American casual dining restaurant chain

Barbeque Integrated Inc., doing business as Smokey Bones Bar and Fire Grill (or simply Smokey Bones) was an American casual dining restaurant chain owned by FAT Brands. Its franchise headquarters are in Beverly Hills, California. In January 2026, Smokey Bones had 31 restaurants in 15 Eastern states. Under its previous owner, Smokey Bones had as many as 128 restaurants across most of the United States. On April 28, 2026 Twin Hospitality closed all of its remaining Smokey Bones restaurants.

==History==
In August 1999, Darden Restaurants, Inc. opened the first Smokey Bones restaurant in Orlando, Florida, at a site previously occupied by a Red Lobster and close to Darden's headquarters. By June 2001, Darden had opened 8 additional Smokey Bones BBQ Sports Bar restaurants in Florida, the Midwest and Northeast.
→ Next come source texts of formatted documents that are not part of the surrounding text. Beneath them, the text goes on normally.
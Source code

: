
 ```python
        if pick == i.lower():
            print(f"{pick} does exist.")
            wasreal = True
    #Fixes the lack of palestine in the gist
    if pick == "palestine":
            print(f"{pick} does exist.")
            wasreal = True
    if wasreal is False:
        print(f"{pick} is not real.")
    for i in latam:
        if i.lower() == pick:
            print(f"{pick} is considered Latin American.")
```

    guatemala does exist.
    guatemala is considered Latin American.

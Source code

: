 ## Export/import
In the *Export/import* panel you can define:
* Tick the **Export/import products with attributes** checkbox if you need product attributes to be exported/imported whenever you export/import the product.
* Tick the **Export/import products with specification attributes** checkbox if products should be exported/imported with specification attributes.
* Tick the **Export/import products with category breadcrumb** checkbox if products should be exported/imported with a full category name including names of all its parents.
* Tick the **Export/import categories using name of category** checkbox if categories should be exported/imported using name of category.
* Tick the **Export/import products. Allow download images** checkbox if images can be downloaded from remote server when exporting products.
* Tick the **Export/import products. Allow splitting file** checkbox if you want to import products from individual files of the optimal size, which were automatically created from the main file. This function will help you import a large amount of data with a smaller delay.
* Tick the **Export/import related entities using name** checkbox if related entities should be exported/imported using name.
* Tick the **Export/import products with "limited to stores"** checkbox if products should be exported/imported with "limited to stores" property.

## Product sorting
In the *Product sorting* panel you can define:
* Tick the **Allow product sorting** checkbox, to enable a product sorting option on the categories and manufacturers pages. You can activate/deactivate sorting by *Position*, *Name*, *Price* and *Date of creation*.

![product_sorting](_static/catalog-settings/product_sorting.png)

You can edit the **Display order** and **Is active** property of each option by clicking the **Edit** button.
On May 5, 2007, it was announced that Darden Restaurants was closing 56 Smokey Bones restaurants and planning to sell the remaining 73 in its struggling chain. The closings occurred in 22 states, primarily across the southwest and north-central United States.
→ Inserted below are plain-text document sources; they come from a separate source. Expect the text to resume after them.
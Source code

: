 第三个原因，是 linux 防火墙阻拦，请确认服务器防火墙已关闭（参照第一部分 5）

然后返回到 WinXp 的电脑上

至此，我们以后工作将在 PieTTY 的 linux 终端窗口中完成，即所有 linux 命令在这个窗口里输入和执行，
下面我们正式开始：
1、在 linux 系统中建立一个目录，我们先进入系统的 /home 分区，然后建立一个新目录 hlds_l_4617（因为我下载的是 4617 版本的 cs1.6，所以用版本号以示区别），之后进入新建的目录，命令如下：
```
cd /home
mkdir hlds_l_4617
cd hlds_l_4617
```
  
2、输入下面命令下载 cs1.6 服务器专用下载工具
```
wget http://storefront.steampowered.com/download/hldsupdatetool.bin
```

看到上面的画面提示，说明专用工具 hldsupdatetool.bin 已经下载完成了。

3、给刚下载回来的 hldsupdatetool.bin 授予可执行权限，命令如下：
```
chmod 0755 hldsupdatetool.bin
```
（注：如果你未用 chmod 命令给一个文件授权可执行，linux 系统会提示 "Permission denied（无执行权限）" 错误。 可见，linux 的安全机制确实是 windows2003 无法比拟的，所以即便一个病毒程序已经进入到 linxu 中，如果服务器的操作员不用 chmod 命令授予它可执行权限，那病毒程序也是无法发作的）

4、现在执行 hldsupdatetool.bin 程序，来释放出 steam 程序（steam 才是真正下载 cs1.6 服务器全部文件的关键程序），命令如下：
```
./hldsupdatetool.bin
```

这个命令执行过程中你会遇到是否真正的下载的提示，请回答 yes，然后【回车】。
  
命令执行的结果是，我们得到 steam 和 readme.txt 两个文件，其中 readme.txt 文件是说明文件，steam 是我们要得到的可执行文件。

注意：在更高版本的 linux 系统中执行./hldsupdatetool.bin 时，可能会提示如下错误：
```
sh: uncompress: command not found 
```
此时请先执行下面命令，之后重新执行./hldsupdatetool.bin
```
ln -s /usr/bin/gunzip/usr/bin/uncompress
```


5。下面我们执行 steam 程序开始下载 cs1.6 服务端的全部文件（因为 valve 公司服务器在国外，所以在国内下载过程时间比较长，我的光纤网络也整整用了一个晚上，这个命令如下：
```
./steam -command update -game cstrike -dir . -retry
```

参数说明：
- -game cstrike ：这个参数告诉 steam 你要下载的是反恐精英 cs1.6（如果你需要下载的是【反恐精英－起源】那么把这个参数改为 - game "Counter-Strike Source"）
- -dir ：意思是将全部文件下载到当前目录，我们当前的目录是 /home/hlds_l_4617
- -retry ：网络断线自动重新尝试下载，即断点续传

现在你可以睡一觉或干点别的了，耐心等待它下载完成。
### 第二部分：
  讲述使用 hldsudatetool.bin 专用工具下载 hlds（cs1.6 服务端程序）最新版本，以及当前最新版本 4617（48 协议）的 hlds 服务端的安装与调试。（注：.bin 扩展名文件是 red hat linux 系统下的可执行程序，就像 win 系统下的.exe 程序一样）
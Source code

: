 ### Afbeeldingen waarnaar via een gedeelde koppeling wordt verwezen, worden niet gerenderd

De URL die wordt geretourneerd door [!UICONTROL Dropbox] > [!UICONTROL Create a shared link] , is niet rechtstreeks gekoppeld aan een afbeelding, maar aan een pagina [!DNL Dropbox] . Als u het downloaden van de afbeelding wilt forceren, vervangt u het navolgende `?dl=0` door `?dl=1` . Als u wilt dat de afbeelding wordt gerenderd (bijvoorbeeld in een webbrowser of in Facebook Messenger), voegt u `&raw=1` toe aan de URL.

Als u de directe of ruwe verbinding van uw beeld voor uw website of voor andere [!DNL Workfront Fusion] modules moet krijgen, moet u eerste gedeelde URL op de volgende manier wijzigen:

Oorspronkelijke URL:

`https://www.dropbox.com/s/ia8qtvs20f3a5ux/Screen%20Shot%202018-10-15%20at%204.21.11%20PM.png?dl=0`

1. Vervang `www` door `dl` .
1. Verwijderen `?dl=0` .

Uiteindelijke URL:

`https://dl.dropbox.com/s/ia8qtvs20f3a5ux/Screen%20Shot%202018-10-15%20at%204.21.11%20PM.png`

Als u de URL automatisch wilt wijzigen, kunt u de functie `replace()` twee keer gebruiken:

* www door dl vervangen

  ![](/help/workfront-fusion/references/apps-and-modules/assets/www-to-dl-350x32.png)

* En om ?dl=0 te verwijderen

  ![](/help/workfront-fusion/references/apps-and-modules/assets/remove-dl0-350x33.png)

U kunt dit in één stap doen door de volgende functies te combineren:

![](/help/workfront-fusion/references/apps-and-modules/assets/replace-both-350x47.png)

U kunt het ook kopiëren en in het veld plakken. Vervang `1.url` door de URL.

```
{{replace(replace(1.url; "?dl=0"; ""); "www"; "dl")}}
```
In December 2007, Darden sold Smokey Bones to Barbeque Integrated Inc., a subsidiary of Sun Capital, for approximately $80 million.
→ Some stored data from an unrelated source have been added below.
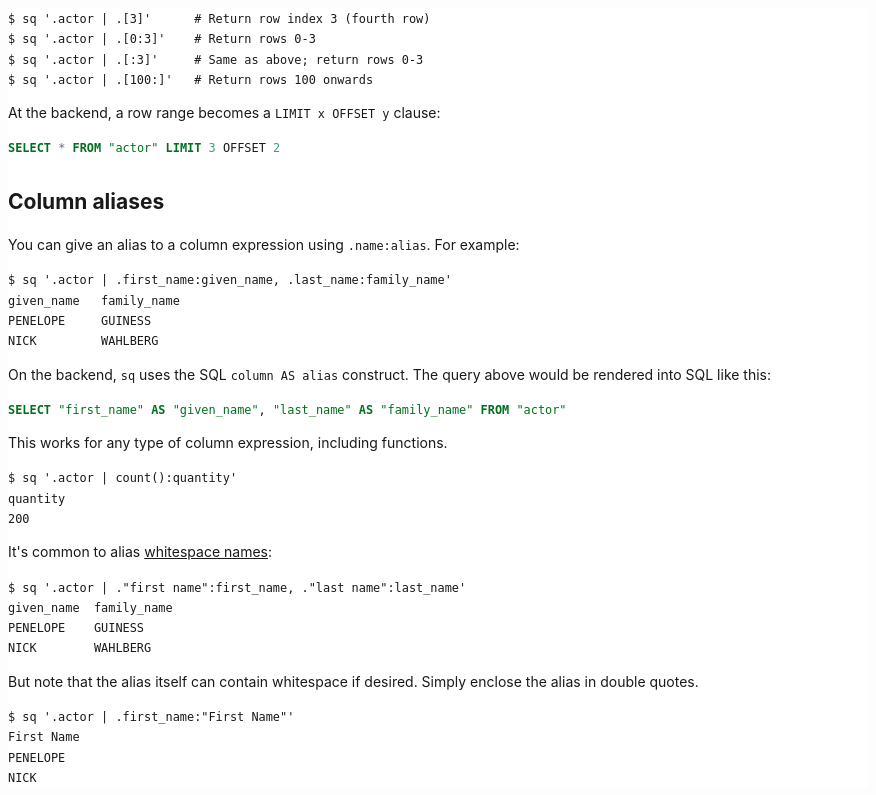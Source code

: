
 ```shell
$ sq '.actor | .[3]'      # Return row index 3 (fourth row)
$ sq '.actor | .[0:3]'    # Return rows 0-3
$ sq '.actor | .[:3]'     # Same as above; return rows 0-3
$ sq '.actor | .[100:]'   # Return rows 100 onwards
```

At the backend, a row range becomes a `LIMIT x OFFSET y` clause:

```sql
SELECT * FROM "actor" LIMIT 3 OFFSET 2
```

## Column aliases

You can give an alias to a column expression using `.name:alias`.
For example:

```shell
$ sq '.actor | .first_name:given_name, .last_name:family_name'
given_name   family_name
PENELOPE     GUINESS
NICK         WAHLBERG
```

On the backend, `sq` uses the SQL `column AS alias` construct. The query
above would be rendered into SQL like this:

```sql
SELECT "first_name" AS "given_name", "last_name" AS "family_name" FROM "actor"
```

This works for any type of column expression, including functions.

```shell
$ sq '.actor | count():quantity'
quantity
200
```

It's common to alias [whitespace names](#whitespace-names):

```shell
$ sq '.actor | ."first name":first_name, ."last name":last_name'
given_name  family_name
PENELOPE    GUINESS
NICK        WAHLBERG
```

But note that the alias itself can contain whitespace if desired. Simply
enclose the alias in double quotes.

```shell
$ sq '.actor | .first_name:"First Name"'
First Name
PENELOPE
NICK
```


[^1]: `NATURAL JOIN` is not implemented, for several reasons. It's not universally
On August 4, 2015, Ryan Esko was named CEO of Smokey Bones. Esko was replaced by James O’Reilly in 2019.

During 2022 Smokey Bones opened two new concept locations, One of which being a location that closed in May of 2007 by Darden.

On September 25, 2023, FAT Brands acquired Barbeque Integrated Inc. from Sun Capital Partners for $30 million.

On June 28, 2025, it was reported that up to 30 Smokey Bones locations would rebrand into the Twin Peaks name, while 9 locations deemed underperforming will permanently close. Once the transitions are complete, Smokey Bones will be down to roughly only 20 locations left.

On January 12, 2026, 14 locations closed with no notice to employees or the public. Following onto January 26, 2026, parent company FAT Brands filed for Chapter 11 bankruptcy protection in an effort to shed billions of dollars in debt. The company listed assets and liabilities between $1 billion and $10 billion.

On April 28, 2026 Twin Hospitality closed all of its remaining Smokey Bones restaurants.